If $f$ is analytic defined on $D:=\{z:|z|<1\}$ and $|f(z)|\le 1$, can $f$ always be extended continuously to $\overline D$? In other words, can all analytic functions $f:D\to\overline D$ be extended to continuous functions $\tilde f:\overline D\to\overline D$ (such that $\tilde f|_D=f$)?
Ideally, for $|z_0|=1$, we could simply define $f(z_0)=\lim_{z\to z_0}f(z)$. It seems like a reasonable assumption that this extended version of $f$ exists and is continuous, but it's not obvious to me that these limits must exist. This feels like it should be a standard result in complex analysis, but I haven't been able to find a good reference.
(Unfortunately, the hope that $f$ can be extended to an analytic function is dashed by the example of $\sqrt{z-1}$.)

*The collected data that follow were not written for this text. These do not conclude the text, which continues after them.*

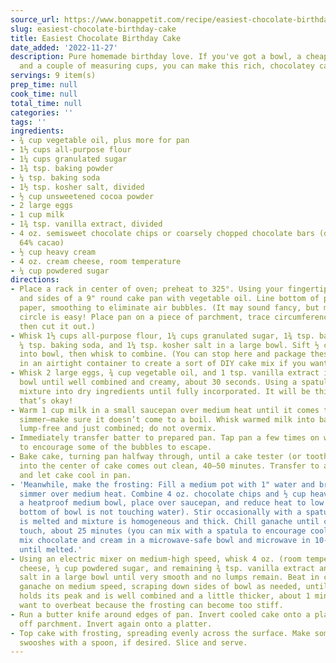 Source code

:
```yaml
---
source_url: https://www.bonappetit.com/recipe/easiest-chocolate-birthday-cake
slug: easiest-chocolate-birthday-cake
title: Easiest Chocolate Birthday Cake
date_added: '2022-11-27'
description: Pure homemade birthday love. If you've got a bowl, a cheap hand mixer,
  and a couple of measuring cups, you can make this rich, chocolatey cake.
servings: 9 item(s)
prep_time: null
cook_time: null
total_time: null
categories: ''
tags: ''
ingredients:
- ¾ cup vegetable oil, plus more for pan
- 1⅓ cups all-purpose flour
- 1¼ cups granulated sugar
- 1¾ tsp. baking powder
- ¼ tsp. baking soda
- 1½ tsp. kosher salt, divided
- ½ cup unsweetened cocoa powder
- 2 large eggs
- 1 cup milk
- 1¾ tsp. vanilla extract, divided
- 4 oz. semisweet chocolate chips or coarsely chopped chocolate bars (do not exceed
  64% cacao)
- ½ cup heavy cream
- 4 oz. cream cheese, room temperature
- ¼ cup powdered sugar
directions:
- Place a rack in center of oven; preheat to 325°. Using your fingertips, grease bottom
  and sides of a 9" round cake pan with vegetable oil. Line bottom of pan with parchment
  paper, smoothing to eliminate air bubbles. (It may sound fancy, but making a parchment
  circle is easy! Place pan on a piece of parchment, trace circumference with a pencil,
  then cut it out.)
- Whisk 1⅓ cups all-purpose flour, 1¼ cups granulated sugar, 1¾ tsp. baking powder,
  ¼ tsp. baking soda, and 1¼ tsp. kosher salt in a large bowl. Sift ½ cup cocoa powder
  into bowl, then whisk to combine. (You can stop here and package these dry ingredients
  in an airtight container to create a sort of DIY cake mix if you want!)
- Whisk 2 large eggs, ¾ cup vegetable oil, and 1 tsp. vanilla extract in a medium
  bowl until well combined and creamy, about 30 seconds. Using a spatula, mix egg
  mixture into dry ingredients until fully incorporated. It will be thick and pasty,
  that’s okay!
- Warm 1 cup milk in a small saucepan over medium heat until it comes to just a bare
  simmer—make sure it doesn’t come to a boil. Whisk warmed milk into batter until
  lump-free and just combined; do not overmix.
- Immediately transfer batter to prepared pan. Tap pan a few times on work surface
  to encourage some of the bubbles to escape.
- Bake cake, turning pan halfway through, until a cake tester (or toothpick!) inserted
  into the center of cake comes out clean, 40–50 minutes. Transfer to a wire rack
  and let cake cool in pan.
- 'Meanwhile, make the frosting: Fill a medium pot with 1" water and bring to a bare
  simmer over medium heat. Combine 4 oz. chocolate chips and ½ cup heavy cream in
  a heatproof medium bowl, place over saucepan, and reduce heat to low (make sure
  bottom of bowl is not touching water). Stir occasionally with a spatula until chocolate
  is melted and mixture is homogeneous and thick. Chill ganache until cool to the
  touch, about 25 minutes (you can mix with a spatula to encourage cooling). Alternately,
  mix chocolate and cream in a microwave-safe bowl and microwave in 10-second bursts
  until melted.'
- Using an electric mixer on medium-high speed, whisk 4 oz. (room temperature!) cream
  cheese, ¼ cup powdered sugar, and remaining ¾ tsp. vanilla extract and ¼ tsp. kosher
  salt in a large bowl until very smooth and no lumps remain. Beat in cooled chocolate
  ganache on medium speed, scraping down sides of bowl as needed, until frosting just
  holds its peak and is well combined and a little thicker, about 1 minute. You don’t
  want to overbeat because the frosting can become too stiff.
- Run a butter knife around edges of pan. Invert cooled cake onto a plate and peel
  off parchment. Invert again onto a platter.
- Top cake with frosting, spreading evenly across the surface. Make some decorative
  swooshes with a spoon, if desired. Slice and serve.
---
```

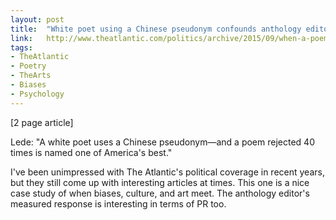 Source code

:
 ```yaml
---
layout: post
title:  "White poet using a Chinese pseudonym confounds anthology editor"
link:   http://www.theatlantic.com/politics/archive/2015/09/when-a-poem-by-a-white-male-author-smells-less-sweet/404134/
tags:
- TheAtlantic
- Poetry
- TheArts
- Biases
- Psychology
---
```


[2 page article]

Lede: "A white poet uses a Chinese pseudonym—and a poem rejected 40 times is named one of America's best."

I've been unimpressed with The Atlantic's political coverage in recent years, but they still come up with interesting articles at times. This one is a nice case study of when biases, culture, and art meet. The anthology editor's measured response is interesting in terms of PR too. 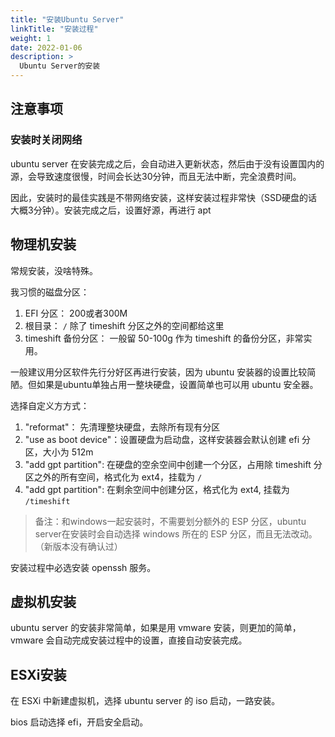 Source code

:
 ```yaml
---
title: "安装Ubuntu Server"
linkTitle: "安装过程"
weight: 1
date: 2022-01-06
description: >
  Ubuntu Server的安装
---
```




## 注意事项

### 安装时关闭网络

ubuntu server 在安装完成之后，会自动进入更新状态，然后由于没有设置国内的源，会导致速度很慢，时间会长达30分钟，而且无法中断，完全浪费时间。

因此，安装时的最佳实践是不带网络安装，这样安装过程非常快（SSD硬盘的话大概3分钟）。安装完成之后，设置好源，再进行 apt 

## 物理机安装

常规安装，没啥特殊。

我习惯的磁盘分区：

1. EFI 分区： 200或者300M
2. 根目录： `/`  除了 timeshift 分区之外的空间都给这里
3. timeshift 备份分区： 一般留 50-100g 作为 timeshift 的备份分区，非常实用。

一般建议用分区软件先行分好区再进行安装，因为 ubuntu 安装器的设置比较简陋。但如果是ubuntu单独占用一整块硬盘，设置简单也可以用 ubuntu 安全器。

选择自定义方方式：

1. "reformat"： 先清理整块硬盘，去除所有现有分区
2. "use as boot device"：设置硬盘为启动盘，这样安装器会默认创建 efi 分区，大小为 512m
3. "add gpt partition": 在硬盘的空余空间中创建一个分区，占用除 timeshift 分区之外的所有空间，格式化为 ext4，挂载为 `/`
4. "add gpt partition": 在剩余空间中创建分区，格式化为 ext4, 挂载为 `/timeshift`

>  备注：和windows一起安装时，不需要划分额外的 ESP 分区，ubuntu server在安装时会自动选择 windows 所在的 ESP 分区，而且无法改动。（新版本没有确认过）

安装过程中必选安装 openssh 服务。

## 虚拟机安装

ubuntu server 的安装非常简单，如果是用 vmware 安装，则更加的简单，vmware 会自动完成安装过程中的设置，直接自动安装完成。

## ESXi安装

在 ESXi 中新建虚拟机，选择 ubuntu server 的 iso 启动，一路安装。

bios 启动选择 efi，开启安全启动。

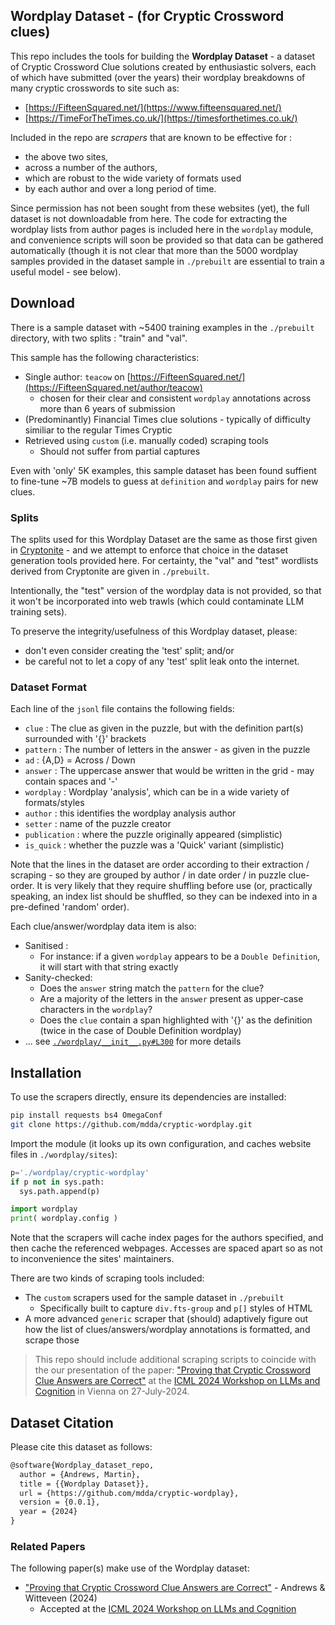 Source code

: ## Wordplay Dataset - (for Cryptic Crossword clues)

This repo includes the tools for building the **Wordplay Dataset** - 
a dataset of Cryptic Crossword Clue solutions 
created by enthusiastic solvers, 
each of which have submitted (over the years) their 
wordplay breakdowns of many cryptic crosswords to site such as:

* [https://FifteenSquared.net/](https://www.fifteensquared.net/)
* [https://TimeForTheTimes.co.uk/](https://timesforthetimes.co.uk/)

Included in the repo are _scrapers_ that are known to be effective for :
* the above two sites,
* across a number of the authors,
* which are robust to the wide variety of formats used
* by each author and over a long period of time.

Since permission has not been sought from these websites (yet), 
the full dataset is not downloadable from here. The code for extracting the wordplay lists from author pages
is included here in the `wordplay` module, and convenience scripts will soon be provided so that 
data can be gathered automatically (though it is not clear that more than the 5000 wordplay samples provided in the dataset sample in `./prebuilt` are essential to train a useful model - see below).


## Download

There is a sample dataset with ~5400 training examples in the `./prebuilt` directory, with two splits : "train" and "val".

This sample has the following characteristics:
* Single author: `teacow` on [https://FifteenSquared.net/](https://FifteenSquared.net/author/teacow)
  + chosen for their clear and consistent `wordplay` annotations across more than 6 years of submission
* (Predominantly) Financial Times clue solutions - typically of difficulty similiar to the regular Times Cryptic
* Retrieved using `custom` (i.e. manually coded) scraping tools 
  + Should not suffer from partial captures

Even with 'only' 5K examples, this sample dataset has been found suffient to fine-tune ~7B models to guess at `definition` and `wordplay` pairs for new clues.  


### Splits

The splits used for this Wordplay Dataset are the same as those first given in [Cryptonite](https://github.com/aviaefrat/cryptonite) - and we attempt to enforce that choice in the dataset generation tools provided here.  For certainty, the "val" and "test" wordlists derived from Cryptonite are given
in `./prebuilt`.

Intentionally, the "test" version of the wordplay data is not provided, 
so that it won't be incorporated into web trawls (which could contaminate LLM training sets).

To preserve the integrity/usefulness of this Wordplay dataset, please: 
* don't even consider creating the 'test' split; and/or
* be careful not to let a copy of any 'test' split leak onto the internet.


### Dataset Format

Each line of the `jsonl` file contains the following fields:
* `clue` : The clue as given in the puzzle, but with the definition part(s) surrounded with '{}' brackets
* `pattern` : The number of letters in the answer - as given in the puzzle
* `ad` : {A,D} = Across / Down 
* `answer` : The uppercase answer that would be written in the grid - may contain spaces and '-'
* `wordplay` : Wordplay 'analysis', which can be in a wide variety of formats/styles
* `author` : this identifies the wordplay analysis author
* `setter` : name of the puzzle creator
* `publication` : where the puzzle originally appeared (simplistic)
* `is_quick` : whether the puzzle was a 'Quick' variant (simplistic)

Note that the lines in the dataset are order according to their extraction / scraping - so they
are grouped by author / in date order / in puzzle clue-order.  It is very likely that they 
require shuffling before use (or, practically speaking, an index list should be shuffled, so they
can be indexed into in a pre-defined 'random' order).

Each clue/answer/wordplay data item is also:
* Sanitised : 
  + For instance: if a given `wordplay` appears to be a `Double Definition`, it will start with that string exactly
* Sanity-checked:
  + Does the `answer` string match the `pattern` for the clue?
  + Are a majority of the letters in the `answer` present as upper-case characters in the `wordplay`?
  + Does the `clue` contain a span highlighted with '{}' as the definition (twice in the case of Double Definition wordplay)
* ... see [`./wordplay/__init__.py#L300`](/mdda/cryptic-wordplay/blob/main/wordplay/__init__.py#L300) for more details


## Installation

To use the scrapers directly, ensure its dependencies are installed:

```bash
pip install requests bs4 OmegaConf
git clone https://github.com/mdda/cryptic-wordplay.git
```

Import the module (it looks up its own configuration, and caches website files in `./wordplay/sites`):

```python
p='./wordplay/cryptic-wordplay'
if p not in sys.path:
  sys.path.append(p)

import wordplay
print( wordplay.config )
```

Note that the scrapers will cache index pages for the authors specified, and then cache the referenced
webpages.  Accesses are spaced apart so as not to inconvenience the sites' maintainers.

There are two kinds of scraping tools included: 
* The `custom` scrapers used for the sample dataset in `./prebuilt`
  + Specifically built to capture `div.fts-group` and `p[]` styles of HTML
* A more advanced `generic` scraper that (should) adaptively figure out how the list of clues/answers/wordplay annotations is formatted, and scrape those


> This repo should include additional scraping scripts to coincide with the our presentation of the paper:
> ["Proving that Cryptic Crossword Clue Answers are Correct"](https://arxiv.org/abs/2407.08824)
> at the [ICML 2024 Workshop on LLMs and Cognition](https://llm-cognition.github.io/) in Vienna on 27-July-2024.


## Dataset Citation

Please cite this dataset as follows:
```latex
@software{Wordplay_dataset_repo,
  author = {Andrews, Martin},
  title = {{Wordplay Dataset}},
  url = {https://github.com/mdda/cryptic-wordplay},
  version = {0.0.1},
  year = {2024}
}
```

### Related Papers

The following paper(s) make use of the Wordplay dataset:

* ["Proving that Cryptic Crossword Clue Answers are Correct"](https://arxiv.org/abs/2407.08824) - Andrews & Witteveen (2024)
  + Accepted at the [ICML 2024 Workshop on LLMs and Cognition](https://llm-cognition.github.io/)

The answer is no. Consider $f(z) = e^{(z+1)/(z-1)}$. The map $z\mapsto \frac{z+1}{z-1}$ takes the unit circle to the imaginary axis and the interior of the unit circle to the left half-plane; therefore $f(z)$ is indeed a map from $D$ to itself. However, $f(x)$ tends to $0$ as $x$ tends to $1$ from below, but $|f(e^{i\theta})|=1$ and thus $f(z)$ cannot tend to $0$ as $\theta\to0$.